Tuttavia, già con la sentenza n. 11504/2017 la Suprema Corte aveva superato il vecchio criterio del tenore di vita e stabilito che in sede di divorzio, il diritto a percepire l’assegno ha quale unico presupposto quello della non autosufficienza economica dell’ex coniuge che ne faccia richiesta. Ciò nel pieno rispetto degli artt. 2 e 29 della Costituzione, dai quali discende il principio di solidarietà post-coniugale. Oggi, dunque, il consolidato orientamento giurisprudenziale è quello che si è affermato a partire dalla già menzionata sentenza a Sezioni Unite n. 18287/2018.

Tale pronuncia ha fissato i passaggi che il giudice di merito deve seguire per l’attribuzione dell’assegno divorzile, ossia: la comparazione delle condizioni economiche e patrimoniali degli ex coniugi, l’accertamento dell’oggettivo stato di bisogno del richiedente e delle cause della sperequazione tra i due.

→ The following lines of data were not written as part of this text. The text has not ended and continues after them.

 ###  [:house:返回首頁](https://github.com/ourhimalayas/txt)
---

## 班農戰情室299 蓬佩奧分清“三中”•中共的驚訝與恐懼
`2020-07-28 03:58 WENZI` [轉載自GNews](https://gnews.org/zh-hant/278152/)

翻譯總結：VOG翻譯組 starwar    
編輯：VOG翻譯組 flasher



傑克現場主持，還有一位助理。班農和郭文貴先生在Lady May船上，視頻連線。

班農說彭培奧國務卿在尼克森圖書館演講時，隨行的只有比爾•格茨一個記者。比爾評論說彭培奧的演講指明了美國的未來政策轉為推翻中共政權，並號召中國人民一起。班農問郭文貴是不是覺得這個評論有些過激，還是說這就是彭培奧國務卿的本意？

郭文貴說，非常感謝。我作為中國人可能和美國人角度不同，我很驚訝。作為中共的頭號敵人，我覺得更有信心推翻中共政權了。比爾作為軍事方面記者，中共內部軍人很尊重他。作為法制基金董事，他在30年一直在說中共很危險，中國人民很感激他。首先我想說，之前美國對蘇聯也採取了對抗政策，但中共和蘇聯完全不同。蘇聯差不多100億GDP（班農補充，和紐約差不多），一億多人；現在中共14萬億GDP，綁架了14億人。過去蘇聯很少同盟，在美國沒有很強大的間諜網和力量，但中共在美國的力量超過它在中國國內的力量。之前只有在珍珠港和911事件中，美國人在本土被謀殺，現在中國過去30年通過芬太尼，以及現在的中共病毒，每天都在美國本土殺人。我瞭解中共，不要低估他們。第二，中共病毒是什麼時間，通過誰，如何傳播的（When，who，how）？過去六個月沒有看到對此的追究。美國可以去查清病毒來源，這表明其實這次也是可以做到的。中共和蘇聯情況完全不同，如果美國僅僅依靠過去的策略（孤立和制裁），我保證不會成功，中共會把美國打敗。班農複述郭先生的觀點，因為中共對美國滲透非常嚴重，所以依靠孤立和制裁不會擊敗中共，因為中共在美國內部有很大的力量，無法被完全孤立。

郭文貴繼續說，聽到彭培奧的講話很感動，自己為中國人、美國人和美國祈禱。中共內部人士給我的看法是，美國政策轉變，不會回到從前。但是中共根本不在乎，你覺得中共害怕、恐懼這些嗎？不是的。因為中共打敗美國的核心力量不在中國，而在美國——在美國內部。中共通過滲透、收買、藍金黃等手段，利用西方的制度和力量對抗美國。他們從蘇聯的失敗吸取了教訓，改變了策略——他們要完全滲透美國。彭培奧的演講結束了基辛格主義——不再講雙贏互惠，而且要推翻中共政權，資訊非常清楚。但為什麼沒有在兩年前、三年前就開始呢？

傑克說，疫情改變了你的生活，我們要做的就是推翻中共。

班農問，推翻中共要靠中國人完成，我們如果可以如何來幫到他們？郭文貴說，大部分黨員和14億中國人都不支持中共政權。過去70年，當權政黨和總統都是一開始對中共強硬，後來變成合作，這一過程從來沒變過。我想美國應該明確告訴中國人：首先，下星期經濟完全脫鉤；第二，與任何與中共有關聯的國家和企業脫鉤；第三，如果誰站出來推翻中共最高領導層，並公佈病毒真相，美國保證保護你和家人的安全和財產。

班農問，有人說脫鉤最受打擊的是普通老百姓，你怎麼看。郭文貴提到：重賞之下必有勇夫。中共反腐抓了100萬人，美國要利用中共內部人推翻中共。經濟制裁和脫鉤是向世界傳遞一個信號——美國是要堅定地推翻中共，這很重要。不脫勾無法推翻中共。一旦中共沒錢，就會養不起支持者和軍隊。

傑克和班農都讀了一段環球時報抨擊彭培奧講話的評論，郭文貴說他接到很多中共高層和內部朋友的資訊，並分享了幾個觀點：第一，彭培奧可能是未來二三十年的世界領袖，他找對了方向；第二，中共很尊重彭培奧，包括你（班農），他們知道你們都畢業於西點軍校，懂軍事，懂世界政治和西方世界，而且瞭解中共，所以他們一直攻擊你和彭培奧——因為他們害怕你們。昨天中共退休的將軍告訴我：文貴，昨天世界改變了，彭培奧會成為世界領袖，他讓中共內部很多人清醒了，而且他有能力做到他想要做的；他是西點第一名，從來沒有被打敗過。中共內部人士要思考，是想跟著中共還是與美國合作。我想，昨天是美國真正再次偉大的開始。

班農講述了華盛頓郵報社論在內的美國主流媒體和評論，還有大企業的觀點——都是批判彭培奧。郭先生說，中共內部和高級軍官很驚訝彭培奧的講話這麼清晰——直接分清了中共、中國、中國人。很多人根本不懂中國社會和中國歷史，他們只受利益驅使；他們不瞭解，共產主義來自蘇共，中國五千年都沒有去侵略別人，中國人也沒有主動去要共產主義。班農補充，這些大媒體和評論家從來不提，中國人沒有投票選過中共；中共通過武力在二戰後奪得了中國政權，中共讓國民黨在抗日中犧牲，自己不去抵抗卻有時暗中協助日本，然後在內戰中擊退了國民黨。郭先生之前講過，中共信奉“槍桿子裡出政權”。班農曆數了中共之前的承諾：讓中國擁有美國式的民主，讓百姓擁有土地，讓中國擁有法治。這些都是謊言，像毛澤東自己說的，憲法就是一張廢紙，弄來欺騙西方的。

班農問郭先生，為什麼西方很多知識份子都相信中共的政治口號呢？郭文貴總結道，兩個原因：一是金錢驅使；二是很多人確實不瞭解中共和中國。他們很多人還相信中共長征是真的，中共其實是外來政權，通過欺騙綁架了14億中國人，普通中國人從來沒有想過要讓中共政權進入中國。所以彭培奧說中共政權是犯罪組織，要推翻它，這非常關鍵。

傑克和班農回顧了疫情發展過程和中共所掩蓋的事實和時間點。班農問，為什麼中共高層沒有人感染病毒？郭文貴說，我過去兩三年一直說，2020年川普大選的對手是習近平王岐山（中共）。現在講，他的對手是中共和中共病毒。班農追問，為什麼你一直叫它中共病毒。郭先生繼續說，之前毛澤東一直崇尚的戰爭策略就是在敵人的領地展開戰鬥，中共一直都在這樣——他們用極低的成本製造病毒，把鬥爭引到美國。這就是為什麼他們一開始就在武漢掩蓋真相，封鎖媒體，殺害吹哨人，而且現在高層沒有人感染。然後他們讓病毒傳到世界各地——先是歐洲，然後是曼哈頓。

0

Tale accertamento dovrà essere condotto sulla base dei criteri enunciati nel già citato art. 5 comma 6 della Legge sul divorzio tenendo, dunque, in considerazione il contributo che l’ex coniuge richiedente ha fornito in costanza di matrimonio, le caratteristiche personali del richiedente che influiscono sulla presumibile possibilità di raggiungere in futuro una propria autosufficienza economica, la durata del vincolo di coniugio e il fondamentale nesso causale tra la situazione economica del richiedente al momento del divorzio e le scelte precedentemente assunte in comune dagli ex coniugi per la gestione del proprio matrimonio. L’onere di provare la sussistenza di tali condizioni spetta ovviamente al richiedente. L’importo dell’assegno divorzile dovrà poi essere quantificato dal giudice tenendo conto della sua triplice funzione assistenziale, perequativa e compensativa e fissato con un provvedimento assunto rebus sic stantibus, ossia allo stato dei fatti.

E’ prevista la revisione dell’assegno divorzile?

L’art. 9 della Legge sul divorzio prevede la possibilità di disporre la revisione dell’assegno divorzile qualora, dopo il passaggio in giudicato della sentenza di divorzio, sopravvengano “giustificati motivi”. Ad esempio nel caso in cui il coniuge beneficiario dell’assegno divorzile dovesse stipulare un contratto di lavoro stabile (Cassazione civile, ordinanza n. 7230/2020).

Pertanto, per ottenere la revisione dell’assegno divorzile è imprescindibile il previo accertamento di un mutamento nelle condizioni economiche degli ex coniugi, tale da modificare il precedente assetto patrimoniale. Si tratta, quindi, di una variazione nelle circostanze di fatto, e non una mera rivalutazione dei presupposti dell’assegno, difatti il sopraggiungere di nuovi orientamenti giurisprudenziali non costituisce causa di revisione di per sé, ma questi potranno essere adoperati dal giudice di merito, ove si incardini dinnanzi a lui un procedimento sulla base di nuovi fatti sopravvenuti (Cassazione civile, sentenza n. 1119/2020).